Institute of Heart and Vessel Diseases, Affiliated Second Hospital of Dalian Medical University, Dalian, 116023, China.
BMC Nephrol. 2020 Jul 13;21(1):270. doi: 10.1186/s12882-020-01921-7.
Chronic kidney disease (CKD) is characterized by inflammation, injury and fibrosis. Dysregulated innate immune responses mediated by macrophages play critical roles in progressive renal injury. The differentiation and polarization of macrophages into pro-inflammatory 'M1' and anti-inflammatory 'M2' states represent the two extreme maturation programs of macrophages during tissue injury. However, the effects of macrophage polarization on the pathogenesis of CKD are not fully understood. In this review, we discuss the innate immune mechanisms underlying macrophage polarization and the role of macrophage polarization in the initiation, progression, resolution and recurrence of CKD. Macrophage activation and polarization are initiated through recognition of conserved endogenous and exogenous molecular motifs by pattern recognition receptors, chiefly, Toll-like receptors (TLRs), which are located on the cell surface and in endosomes, and NLR inflammasomes, which are positioned in the cytosol. Recent data suggest that genetic variants of the innate immune molecule apolipoprotein L1 (APOL1) that are associated with increased CKD prevalence in people of African descent, mediate an atypical M1 macrophage polarization. Manipulation of macrophage polarization may offer novel strategies to address dysregulated immunometabolism and may provide a complementary approach along with current podocentric treatment for glomerular diseases.

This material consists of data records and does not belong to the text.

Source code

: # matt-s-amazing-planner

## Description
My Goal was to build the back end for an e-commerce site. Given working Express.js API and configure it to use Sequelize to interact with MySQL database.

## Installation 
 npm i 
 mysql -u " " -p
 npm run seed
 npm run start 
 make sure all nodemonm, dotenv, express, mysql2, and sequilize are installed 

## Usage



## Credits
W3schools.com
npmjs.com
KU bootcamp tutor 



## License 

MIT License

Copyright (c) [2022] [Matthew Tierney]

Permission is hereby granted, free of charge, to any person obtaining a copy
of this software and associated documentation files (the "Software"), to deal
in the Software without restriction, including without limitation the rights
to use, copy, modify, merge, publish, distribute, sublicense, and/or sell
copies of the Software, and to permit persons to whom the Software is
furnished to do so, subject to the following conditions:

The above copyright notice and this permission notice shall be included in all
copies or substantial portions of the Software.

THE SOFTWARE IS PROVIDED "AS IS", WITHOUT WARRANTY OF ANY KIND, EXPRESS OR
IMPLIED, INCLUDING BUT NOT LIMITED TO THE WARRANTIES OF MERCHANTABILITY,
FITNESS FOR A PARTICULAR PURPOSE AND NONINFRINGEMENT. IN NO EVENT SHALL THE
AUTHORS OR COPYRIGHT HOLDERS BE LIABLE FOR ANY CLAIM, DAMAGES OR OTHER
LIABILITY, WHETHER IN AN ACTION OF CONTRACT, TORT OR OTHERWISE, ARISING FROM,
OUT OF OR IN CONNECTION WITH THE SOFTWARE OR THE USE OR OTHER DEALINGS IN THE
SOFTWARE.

慢性肾脏病(CKD)的特征是炎症、损伤和纤维化。巨噬细胞介导的失调固有免疫反应在进行性肾损伤中起关键作用。巨噬细胞向促炎“M1”和抗炎“M2”状态的分化和极化代表了组织损伤期间巨噬细胞两个极端的成熟程序。然而,巨噬细胞极化对 CKD 发病机制的影响尚不完全清楚。在这篇综述中,我们讨论了巨噬细胞极化的固有免疫机制以及巨噬细胞极化在 CKD 的起始、进展、缓解和复发中的作用。巨噬细胞的激活和极化是通过模式识别受体(主要是 Toll 样受体(TLR))识别保守的内源性和外源性分子基序而启动的,这些受体位于细胞表面和内体中,以及位于细胞质中的 NLR 炎性体。最近的数据表明,与非洲裔人群中 CKD 患病率增加相关的固有免疫分子载脂蛋白 L1(APOL1)的遗传变异,介导了一种非典型的 M1 巨噬细胞极化。巨噬细胞极化的操纵可能为解决失调的免疫代谢提供新的策略,并可能为目前针对肾小球疾病的足细胞中心治疗提供补充方法。